Certa tarde enquanto tricotava um cachecol, Julia se deu conta do quanto fora feliz em seu vestido que jamais adentrou a igreja. Aquela era a forma mais concreta de seu sonho: o vestido. O mesmo vestido que agora realizava o sonho de muitas outras jovens que passavam pela lojinha da Rua Pequetita.

quarta-feira, 29 de julho de 2009

Fila

Sai de casa pra fila do ônibus.
Fiquei na fila do corredor.
Cheguei no trabalho, pra fila da catraca.
Dei bom dia para a fila do elevador.
Deixei minhas coisas na mesa pra pegar a fila do café da manhã.
A fila do leite estava menor que a da manteiga.
Trabalhei com a imagem de um Fila na tela.
Fui almoçar num restaurante com fila de espera.
Peguei fila no caixa, ao lado da fila do manobrista.
Fila da catraca e do elevador.
Dia sem novidades, e fila pra escovar os dentes.
Encontrei uma fila de formigas na minha mesa.
Fila pra pegar o trem de volta pra casa.
Fila pro passe. Fila do corredor. Fila pra descer.
Já deitada, conto carneirinhos. Pulando. Em fila.

Duelo

Estávamos frente a frente.
Como num duelo.
As lágrimas pesadas com chumbo rasgavam meu rosto.
Nossas mãos já não se encontravam mais.
Aqueles olhos opacos, mortos, gritavam adeus.
Minha respiração ofegante arrancava de meu peito qualquer sopro de esperança.
Queria gritar. Correr. Morrer. Não antes de tocar seus lábios pela última vez.
O mundo não girou por três eternos segundos. Nada aconteceu. Nada.
Apenas o vento assobiando a trilha de nosso fim.
Podia ouvir o som do meu desespero.
Meus sonhos se quebrando como um copo de cristal.
Foi naquele momento.
Você se virou. Eu morri. Como num duelo. Sem olhar pra trás.

segunda-feira, 27 de julho de 2009

Gabriela e suas coisas

Gabriela gostava de coisas. Coisas de todos os tipos.

Tinha seis portas de guarda-roupa com todas as coisas mais legais do mundo.

Em uma manhã de sol ela se perdeu entre os cintos, sapatos e cachecóis e acabou achando aquela coisa toda muito estranha.

Ela já não sabia quem ela era ou do que gostava. Tinha tantas coisas que acabou se esquecendo do principal.
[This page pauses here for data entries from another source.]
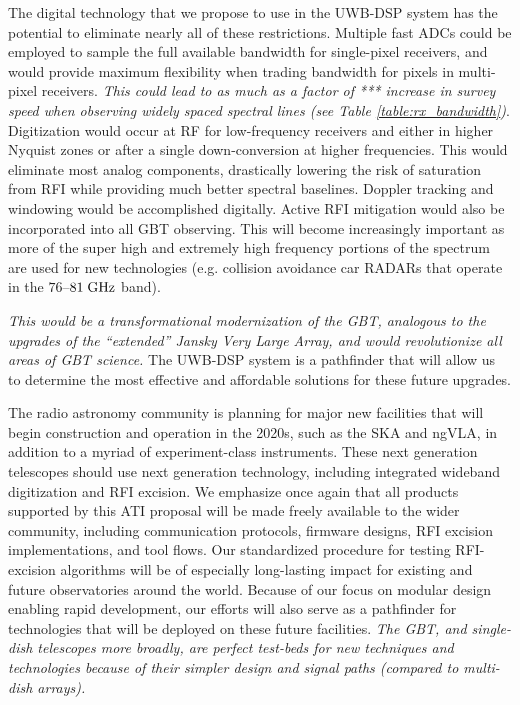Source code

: \documentclass[10pt]{myNSF}
\begin{document}
The digital technology that we propose to use in the UWB-DSP system
has the potential to eliminate nearly all of these restrictions.
Multiple fast ADCs could be employed to sample the full available
bandwidth for single-pixel receivers, and would provide maximum
flexibility when trading bandwidth for pixels in multi-pixel
receivers.  \emph{This could lead to as much as a factor of ***
  increase in survey speed when observing widely spaced spectral lines
  (see Table \ref{table:rx_bandwidth})}.  Digitization would occur at
RF for low-frequency receivers and either in higher Nyquist zones or
after a single down-conversion at higher frequencies.  This would
eliminate most analog components, drastically lowering the risk of
saturation from RFI while providing much better spectral baselines.
Doppler tracking and windowing would be accomplished digitally.
Active RFI mitigation would also be incorporated into all GBT
observing.  This will become increasingly important as more of the
super high and extremely high frequency portions of the spectrum are
used for new technologies (e.g. collision avoidance car RADARs that
operate in the $76$--$81\; \textrm{GHz}$ band).

\emph{This would be a transformational modernization of
  the GBT, analogous to the upgrades of the ``extended'' Jansky Very
  Large Array, and would revolutionize all areas of GBT science.}  The
UWB-DSP system is a pathfinder that will allow us to determine the
most effective and affordable solutions for these future upgrades.


The radio astronomy community is planning for major new facilities
that will begin construction and operation in the 2020s, such as the
SKA and ngVLA, in addition to a myriad of experiment-class
instruments.  These next generation telescopes should use next
generation technology, including integrated wideband digitization and
RFI excision.  We emphasize once again that all products supported by
this ATI proposal will be made freely available to the wider
community, including communication protocols, firmware designs, RFI
excision implementations, and tool flows.  Our standardized procedure
for testing RFI-excision algorithms will be of especially long-lasting
impact for existing and future observatories around the world.
Because of our focus on modular design enabling rapid development, our
efforts will also serve as a pathfinder for technologies that will be
deployed on these future facilities.  \emph{The GBT, and single-dish
  telescopes more broadly, are perfect test-beds for new techniques
  and technologies because of their simpler design and signal paths
  (compared to multi-dish arrays).}
\end{document}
Por fim, ela percebeu que as únicas coisas que realmente importavam eram aquelas que ela podia carregar dentro de seu coração.

Gabriela vestiu o cinto, combinou com o sapato, completou com o cachecol e saiu a procura de um grande amor.

De alma comprada

Desde criança eu queria fazer propaganda.

Eu gostava dos publicitários com suas roupas descoladas, tatuagens e cabelos diferentes. Pensava até em um comercial para pasta de dente com um solzinho sorridente iluminando o dia com seus dentes brancos.

Hoje trabalho em uma grande agência onde muitos dizem ter medo de se tatuar e as meninas usam salta alto. Mas eu sinto a criatividade que envolve a alma de todos. É uma coisa colorida que se propaga pelo ar, cheia de idéias e significados. É a criatividade que deixa tudo legal por aqui.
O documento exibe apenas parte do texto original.